René MeilleurChef et fondateur du restaurant La Bouitte à Saint-Martin-de-Belleville
Loin d'être abattus, les chefs étoilés se disent prêts à remettre leur carte à plat. "On va retravailler nos plats emblématiques et les plats qui nous emmerdent, on va les virer. C'est tout", sourit René Meilleur. Des réajustements qui "coulent de source" selon eux.
"On s'est endormi en se disant que tout marchait, que les gens étaient contents. (...) Vous vous dites qu'il ne faut pas aller chercher plus loin puisqu'on est au top et qu'il ne faut pas bouger. Mais si, il faut bouger. Il faut toujours se renouveler, discuter. Peut-être qu'on a moins discuté ensemble sur les plats", suppose le fondateur de La Bouitte.
Au total, 28 établissements étoilés ont été révisés à la baisse lundi par le guide Michelin : un deux étoiles et 26 qui ont perdu leur unique étoile, dont 12 en raison d'un changement de chef ou d'un mouvement d'équipe. La Bouitte est le seul établissement à perdre sa troisième étoile.

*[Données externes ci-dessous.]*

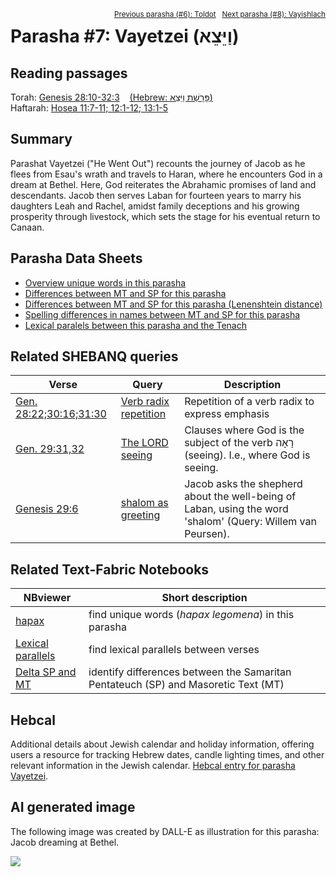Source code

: <span style="float: right;"><sup><a href="../06%20-%20Toldot">Previous parasha (#6): Toldot</a> &nbsp;&nbsp;<a href="../08%20-%20Vayishlach">Next parasha (#8): Vayishlach</a></sup></span>

# Parasha #7: Vayetzei (וַיֵּצֵא) <a name="start"></a>

## Reading passages

Torah: <a href="https://www.stepbible.org/?q=version=NASB2020|reference=Gen.28:10-32:3&options=HNVUG" target="blank_">Genesis 28:10-32:3</a> &nbsp;&nbsp; <a href="https://tikkun.io/#/p/vayetzei" target="blank_">(Hebrew: פָּרָשַׁת וַיֵּצֵא)</a><br>
Haftarah: <a href="https://www.stepbible.org/?q=version=NASB2020|reference=Hos.11:7-11;12:1-15&options=HNVUG" target="blank_">Hosea 11:7-11; 12:1-12; 13:1-5</a>

## Summary

Parashat Vayetzei ("He Went Out") recounts the journey of Jacob as he flees from Esau's wrath and travels to Haran, where he encounters God in a dream at Bethel. Here, God reiterates the Abrahamic promises of land and descendants. Jacob then serves Laban for fourteen years to marry his daughters Leah and Rachel, amidst family deceptions and his growing prosperity through livestock, which sets the stage for his eventual return to Canaan.

## Parasha Data Sheets

<ul><li><a href="https://tonyjurg.github.io/Parashot/WeeklyParasha/07%20-%20Vayetzei/hapax_legomena(Vayetzei).html" target="_blank">Overview unique words in this parasha</a>
</li><li><a href="https://tonyjurg.github.io/Parashot/WeeklyParasha/07%20-%20Vayetzei/differences_MT_SP(Vayetzei).html" target="_blank">Differences between MT and SP for this parasha</a>
</li><li><a href="https://tonyjurg.github.io/Parashot/WeeklyParasha/07%20-%20Vayetzei/levenshtein_differences_MT_SP(Vayetzei).html" target="_blank">Differences between MT and SP for this parasha (Lenenshtein distance)</a>
</li><li><a href="https://tonyjurg.github.io/Parashot/WeeklyParasha/07%20-%20Vayetzei/spelling_differences_SP_MT(Vayetzei).html" target="_blank">Spelling differences in names between MT and SP for this parasha</a>
</li><li><a href="https://tonyjurg.github.io/Parashot/WeeklyParasha/07%20-%20Vayetzei/lexical_parallels(Vayetzei).html" target="_blank">Lexical paralels between this parasha and the Tenach</a>
</li></ul>

## Related SHEBANQ queries

Verse | Query | Description
--- | --- | ---
<a href="https://www.stepbible.org/?q=version=NASB2020\|reference=Gen.28:22;30:16;31:30&options=HNVUG" target="_blank">Gen. 28:22;30:16;31:30</a> | <a href="https://shebanq.ancient-data.org/hebrew/text?iid=6089&version=2021&page=1&mr=r&qw=q" target="_blank">Verb radix repetition</a> | Repetition of a verb radix to express emphasis 
<a href="https://www.stepbible.org/?q=version=NASB2020\|reference=Gen.29:31,32&options=HNVUG" target="_blank">Gen. 29:31,32</a>|<a href="https://shebanq.ancient-data.org/hebrew/text?iid=6283&version=2021&page=1&mr=r&qw=q" target="_blank">The LORD seeing</a>| Clauses where God is the subject of the verb רָאָה (seeing). I.e., where God is seeing.
<a href="https://www.stepbible.org/?q=version=NASB2020\|reference=Gen.29:6&options=HNVUG" target="_blank">Genesis 29:6</a> | <a href="https://shebanq.ancient-data.org/hebrew/text?iid=3224&version=2017&page=1&mr=r&qw=q" target="_blank">shalom as greeting</a> | Jacob asks the shepherd about the well-being of Laban, using the word 'shalom' (Query: Willem van Peursen).

## Related Text-Fabric Notebooks

NBviewer | Short description
---|---
<a href="https://nbviewer.org/github/tonyjurg/Parashot/blob/main/WeeklyParasha/07%20-%20Vayetzei/hapax.ipynb" target="_blank">hapax</a>| find unique words (*hapax legomena*) in this parasha
<a href="https://nbviewer.org/github/tonyjurg/Parashot/blob/main/WeeklyParasha/07%20-%20Vayetzei/lexical_parallels.ipynb" target="_blank">Lexical parallels</a>| find lexical parallels between verses
<a href="https://nbviewer.org/github/tonyjurg/Parashot/blob/main/WeeklyParasha/07%20-%20Vayetzei/delta_mt_and_sp.ipynb" target="_blank">Delta SP and MT</a>| identify differences between the Samaritan Pentateuch (SP) and Masoretic Text (MT)

## Hebcal

Additional details about Jewish calendar and holiday information, offering users a resource for tracking Hebrew dates, candle lighting times, and other relevant information in the Jewish calendar. <a href="https://www.hebcal.com/sedrot/vayetzei" target="blank_">Hebcal entry for parasha Vayetzei</a>.

## AI generated image

The following image was created by DALL-E as illustration for this parasha: Jacob dreaming at Bethel.

<img src="Jacob_dream_at_bethel_DALL·E.jpg">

Rendez-vous est donné en 2025 pour la reconquête du graal de la gastronomie. "Par contre, il va falloir mettre les bouchées doubles de notre côté", anticipe Maxime Meilleur. "Rallumer le feu, comme disait Johnny", plaisante son père, en plaçant "la transmission et la nouveauté" au cœur de cette nouvelle ascension, perçue comme une nécessité davantage qu'un objectif.